Methods of phase controlling of a data signal using a counter clock approach as well as corresponding counter clock circuits are in generally known in the state of the art. They are used, for example for distributing digital data signals among different, spatially separated modules, units or parts of a circuit arrangement or of different circuits. The data signal has to be sampled with the data clock for evaluating the data signal. Thereby, the data clock could be recovered from the data signal itself or a generated clock could be used in case of a known data clock. In order to provide the different modules, units or parts of a circuit arrangement with the same clock, the clock is usually transmitted between the modules, units or parts of a circuit arrangement.
In general a data signal is transmitted from a first unit or part, which can in generally considered as a data source, to a second unit or part, which can correspondingly considered as a data sink. Using a counter clock approach, in particular the clock is transmitted in a counter propagating direction regarding the propagation of the data signal. Thereby, a clock, which is also called a main clock or master clock, is generated inside or fed to the data sink and from there it is transmitted to the data source as the counter propagating clock.
A counter clock circuit arrangement of the state of the art comprises a first latch at the data source unit and a second latch at the data sink unit. The data sink generates or receives a main clock. At the data sink, the main clock is split into a data sink clock and a counter propagated clock, which is transmitted to the data source. The processing in the data source is controlled with the counter propagated clock. In more detail, the data signal is synchronised with the counter propagated clock at the data source and with the data sink clock or main clock, respectively, at the data sink using the first and second latch. Due the periodic character of the clock several discrete values are allowed. However, variations of the data/clock link between data source and data sink and/or circuit propagation delays exceeding the clock phase margin of the data sink latch will cause bit errors. In particular, at high clock rates it is difficult to stabilise the timing.
Throughout this specification including in the claims, the expression “data sink clock” denotes a clock, which is fed to the data sink or generated in the data sink and is provided for controlling the timing of certain functions at the data sink, such as duration of signal elements or a sampling rate or for synchronisation of a transmission facility.
Throughout this specification including the claims, the expression “counter propagating clock” or “counter clock” denotes a clock, which is provided for controlling the timing of certain function at the data source, such as duration of signal elements or a sampling rote or for synchronisation of a transmission facility, and is transmitted from the data sink.
Another approach in the prior art is a counter clock circuit with a First-In-First-Out (FIFO) memory.
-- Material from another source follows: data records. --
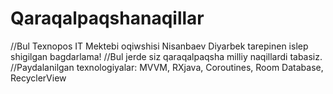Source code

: # Qaraqalpaqshanaqillar
//Bul Texnopos IT Mektebi oqiwshisi Nisanbaev Diyarbek tarepinen islep shigilgan bagdarlama!
//Bul jerde siz qaraqalpaqsha milliy naqillardi tabasiz.
//Paydalanilgan texnologiyalar: MVVM, RXjava, Coroutines, Room Database, RecyclerView
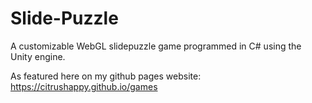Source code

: # Slide-Puzzle
 A customizable WebGL slidepuzzle game programmed in C# using the Unity engine.
 
 As featured here on my github pages website: https://citrushappy.github.io/games
 

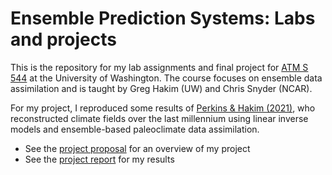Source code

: # Ensemble Prediction Systems: Labs and projects

This is the repository for my lab assignments and final project for [ATM S 544](https://myplan.uw.edu/course/#/courses/ATM%20S544) at the University of Washington. The course focuses on ensemble data assimilation and is taught by Greg Hakim (UW) and Chris Snyder (NCAR).

For my project, I reproduced some results of [Perkins & Hakim (2021)](https://doi.org/10.1029/2020PA003959), who reconstructed climate fields over the last millennium using linear inverse models and ensemble-based paleoclimate data assimilation.
* See the [project proposal](https://github.com/DominikStiller/uw-enspred/blob/main/latex/proposal/build/main.pdf) for an overview of my project
* See the [project report](https://github.com/DominikStiller/uw-enspred/blob/main/latex/project/build/main.pdf) for my results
In comparison with the above mentioned circuit of the prior art a FIFO memory is provided at the data sink and a co-propagating clock is transmitted from the data source to the data sink. The co-propagating clock is realised as the counter clock, which is back-coupled from the data source to the data sink. The data are written in the FIFO under control of the co-propagating clock, which is phase matched with the data of the data source and has an arbitrary phase with respect to the main clock. The data are red out of the FIFO using the data sink clock or main clock, respectively, thereby ensuring a proper clock data phase at the input register of the data sink. Phase fluctuations or transmitting differences of the signals are compensated by temporarily writing in more data than reading out or reading out more date than writing in. Thus, the FIFO memory is used to compensate temporary propagation variations of the data/clock link between data source and data sink and/or circuit propagation delays.
However, the depth of the FIFO memory limits the correction abilities of the circuit. Small fluctuations or short-term variations could be tackled in this way. In contrary, a constant or a long-term potential phase drift of the circuit even by small deviations would, sooner or later, certainly leads to an exceeding of the memory limits and thus to bit errors.